This was the perfect snack to get me through the week. Drizzled with olive oil and served with carrot sticks (or other favorite veggies!), it’s a healthy treat packed with fiber, protein, and healthy fats. This was my first time making hummus from lentils and it ended up being much creamier than the recipes for chickpea hummus that I have tried. This method is excellent for the home cook who does not have an industrial-grade blender or food-processor to deal with the somewhat tough skins on chickpeas.
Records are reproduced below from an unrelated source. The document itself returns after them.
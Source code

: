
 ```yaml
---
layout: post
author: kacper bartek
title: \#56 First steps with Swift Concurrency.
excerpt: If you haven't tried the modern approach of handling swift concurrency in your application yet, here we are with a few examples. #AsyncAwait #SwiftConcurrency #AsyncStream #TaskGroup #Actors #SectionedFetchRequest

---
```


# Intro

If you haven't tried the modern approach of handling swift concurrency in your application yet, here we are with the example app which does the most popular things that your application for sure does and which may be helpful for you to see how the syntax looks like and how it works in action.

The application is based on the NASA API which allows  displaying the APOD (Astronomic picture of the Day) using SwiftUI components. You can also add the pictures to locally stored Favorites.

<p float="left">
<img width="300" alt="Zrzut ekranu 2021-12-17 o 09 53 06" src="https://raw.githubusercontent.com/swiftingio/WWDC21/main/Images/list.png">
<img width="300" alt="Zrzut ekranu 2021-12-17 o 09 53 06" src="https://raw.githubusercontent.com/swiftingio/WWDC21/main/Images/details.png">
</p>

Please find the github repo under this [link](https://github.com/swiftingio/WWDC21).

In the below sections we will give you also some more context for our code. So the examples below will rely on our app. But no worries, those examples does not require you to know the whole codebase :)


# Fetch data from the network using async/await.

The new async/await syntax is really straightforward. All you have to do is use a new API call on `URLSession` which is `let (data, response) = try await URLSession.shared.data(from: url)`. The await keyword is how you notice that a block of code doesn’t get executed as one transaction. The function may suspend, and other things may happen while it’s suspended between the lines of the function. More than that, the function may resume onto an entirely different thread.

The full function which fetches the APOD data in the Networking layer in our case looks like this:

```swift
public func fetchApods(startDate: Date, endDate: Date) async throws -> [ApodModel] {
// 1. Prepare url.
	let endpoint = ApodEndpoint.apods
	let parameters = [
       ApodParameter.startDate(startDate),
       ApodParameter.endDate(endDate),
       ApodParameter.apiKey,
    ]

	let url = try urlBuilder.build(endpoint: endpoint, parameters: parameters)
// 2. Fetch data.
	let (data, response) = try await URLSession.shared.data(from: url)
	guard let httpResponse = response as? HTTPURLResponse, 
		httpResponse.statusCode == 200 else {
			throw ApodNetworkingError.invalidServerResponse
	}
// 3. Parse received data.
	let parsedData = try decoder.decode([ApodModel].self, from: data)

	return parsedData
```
I soaked the lentils overnight to help increase their digestibility. This is not completely necessary, but good to do if you have the time. I also ended up getting the perfect hummus texture without adding any oil. To add some healthy fats to my snack, I drizzled each serving of hummus with a healthy dose of olive oil. This really took the taste over the top, too. Give it a try!
Roasted Garlic Lentil Hummus
adapted from The Tasty Alternative
– 1 cup red lentils, soaked overnight
– 1/4 cup tahini
– juice from half a lemon
– 1 head of roasted garlic (instructions here)
– 1/2 tsp salt
– olive oil, if needed for texture and/or for drizzling
Drain and rinse red lentils. Put in a large saucepan and cover with water. Bring to a boil and reduce heat to medium. Cook for about 20 minutes, until very tender.
In a blender or food processor, add lentils, tahini, lemon, garlic, and salt. Blend for several minutes, scraping down sides as necessary. If the texture is too thick, add a tablespoon or so of olive oil and try again.
Serve drizzled with olive oil and with your favorite vegetable crudités.